==== Information shown
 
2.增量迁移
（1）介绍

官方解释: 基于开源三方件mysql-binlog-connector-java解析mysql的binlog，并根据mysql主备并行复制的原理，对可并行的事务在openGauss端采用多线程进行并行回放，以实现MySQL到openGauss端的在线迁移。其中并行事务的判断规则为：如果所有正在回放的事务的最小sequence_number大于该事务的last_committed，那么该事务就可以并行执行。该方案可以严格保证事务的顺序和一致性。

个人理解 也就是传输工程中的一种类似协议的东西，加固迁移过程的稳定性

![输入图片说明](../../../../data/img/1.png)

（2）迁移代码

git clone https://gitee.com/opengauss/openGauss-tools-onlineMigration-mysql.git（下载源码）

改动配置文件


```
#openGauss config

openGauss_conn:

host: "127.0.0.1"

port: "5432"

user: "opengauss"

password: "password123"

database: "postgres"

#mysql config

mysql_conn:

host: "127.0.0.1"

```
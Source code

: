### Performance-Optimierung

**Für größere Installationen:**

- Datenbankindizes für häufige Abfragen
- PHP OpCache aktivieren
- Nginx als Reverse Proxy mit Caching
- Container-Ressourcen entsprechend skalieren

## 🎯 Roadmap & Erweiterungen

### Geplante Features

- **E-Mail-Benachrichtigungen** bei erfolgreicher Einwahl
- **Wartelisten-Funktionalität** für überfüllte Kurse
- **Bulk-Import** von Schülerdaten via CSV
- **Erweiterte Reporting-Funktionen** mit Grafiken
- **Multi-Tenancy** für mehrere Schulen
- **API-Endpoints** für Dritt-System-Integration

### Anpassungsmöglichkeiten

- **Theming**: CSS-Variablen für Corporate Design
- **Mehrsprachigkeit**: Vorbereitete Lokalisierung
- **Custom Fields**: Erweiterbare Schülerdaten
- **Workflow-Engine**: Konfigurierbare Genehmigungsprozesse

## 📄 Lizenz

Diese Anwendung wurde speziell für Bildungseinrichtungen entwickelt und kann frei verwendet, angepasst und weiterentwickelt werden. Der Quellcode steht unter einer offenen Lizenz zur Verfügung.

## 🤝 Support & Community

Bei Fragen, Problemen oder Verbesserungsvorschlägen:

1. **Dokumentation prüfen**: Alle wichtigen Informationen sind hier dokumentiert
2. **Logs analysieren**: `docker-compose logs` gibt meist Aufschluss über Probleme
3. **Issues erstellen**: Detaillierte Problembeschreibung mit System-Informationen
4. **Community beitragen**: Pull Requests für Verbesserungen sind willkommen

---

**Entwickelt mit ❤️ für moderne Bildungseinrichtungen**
========
==== Information shown
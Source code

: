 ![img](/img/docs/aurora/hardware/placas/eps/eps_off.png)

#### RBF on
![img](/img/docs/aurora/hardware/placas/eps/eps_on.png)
========
==== Information shown
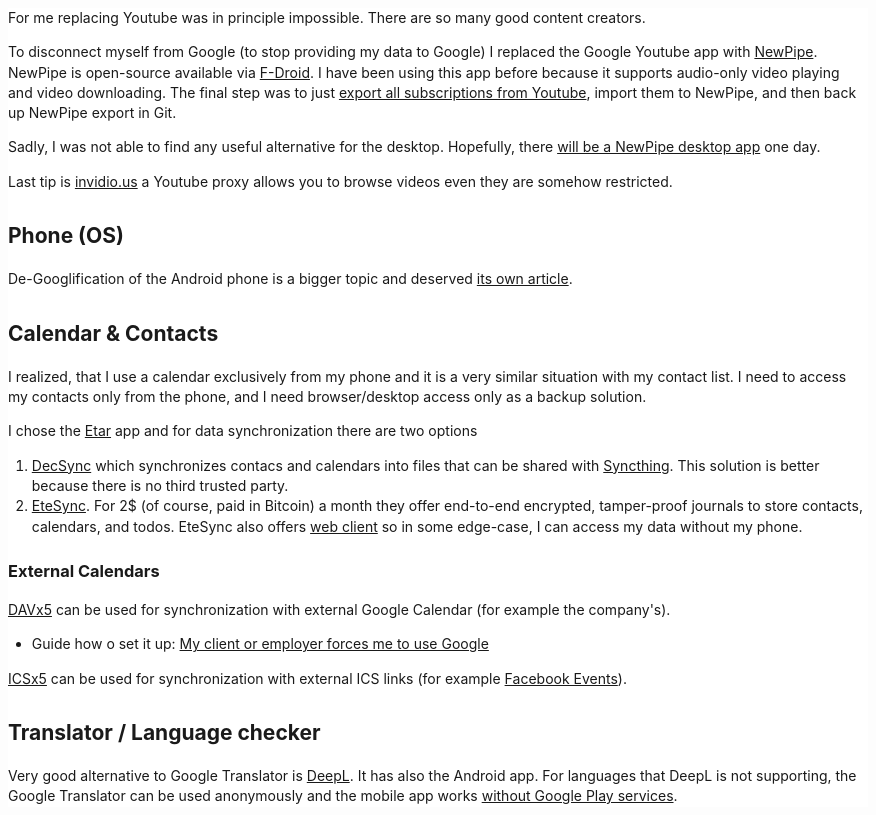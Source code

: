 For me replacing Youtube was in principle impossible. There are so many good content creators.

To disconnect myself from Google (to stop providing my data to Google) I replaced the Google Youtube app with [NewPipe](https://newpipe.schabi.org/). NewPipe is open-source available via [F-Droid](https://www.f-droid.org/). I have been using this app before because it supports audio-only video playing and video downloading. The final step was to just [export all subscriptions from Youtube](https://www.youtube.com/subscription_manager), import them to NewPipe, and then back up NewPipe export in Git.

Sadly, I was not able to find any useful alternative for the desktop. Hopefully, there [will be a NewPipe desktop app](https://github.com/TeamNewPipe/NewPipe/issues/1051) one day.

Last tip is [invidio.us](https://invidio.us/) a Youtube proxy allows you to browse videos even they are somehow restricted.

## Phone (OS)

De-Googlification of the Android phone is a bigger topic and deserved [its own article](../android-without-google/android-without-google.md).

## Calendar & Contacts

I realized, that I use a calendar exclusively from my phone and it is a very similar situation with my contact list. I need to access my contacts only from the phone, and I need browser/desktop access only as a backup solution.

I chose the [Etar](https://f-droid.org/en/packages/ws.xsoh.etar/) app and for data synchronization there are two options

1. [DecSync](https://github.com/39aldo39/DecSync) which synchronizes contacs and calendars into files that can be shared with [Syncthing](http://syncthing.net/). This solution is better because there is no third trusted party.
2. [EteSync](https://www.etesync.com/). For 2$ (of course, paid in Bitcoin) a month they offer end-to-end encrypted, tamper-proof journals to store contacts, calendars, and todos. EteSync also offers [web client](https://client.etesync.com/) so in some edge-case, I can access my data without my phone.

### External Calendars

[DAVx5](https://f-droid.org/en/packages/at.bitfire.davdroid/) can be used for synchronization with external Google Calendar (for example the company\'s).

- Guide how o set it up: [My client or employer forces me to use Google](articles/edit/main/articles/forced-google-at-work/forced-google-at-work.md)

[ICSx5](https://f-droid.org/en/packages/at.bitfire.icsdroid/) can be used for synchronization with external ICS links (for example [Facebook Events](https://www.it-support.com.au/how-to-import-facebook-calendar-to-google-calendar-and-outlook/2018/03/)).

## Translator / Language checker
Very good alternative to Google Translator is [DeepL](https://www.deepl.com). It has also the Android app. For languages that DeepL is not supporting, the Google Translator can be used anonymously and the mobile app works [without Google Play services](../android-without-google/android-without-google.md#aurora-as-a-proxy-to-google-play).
========
Goal of the exercise: Gather up, from the records above, each line where the word "desktop" appears.

Worked solution:
Sadly, I was not able to find any useful alternative for the desktop. Hopefully, there [will be a NewPipe desktop app](https://github.com/TeamNewPipe/NewPipe/issues/1051) one day.
I realized, that I use a calendar exclusively from my phone and it is a very similar situation with my contact list. I need to access my contacts only from the phone, and I need browser/desktop access only as a backup solution.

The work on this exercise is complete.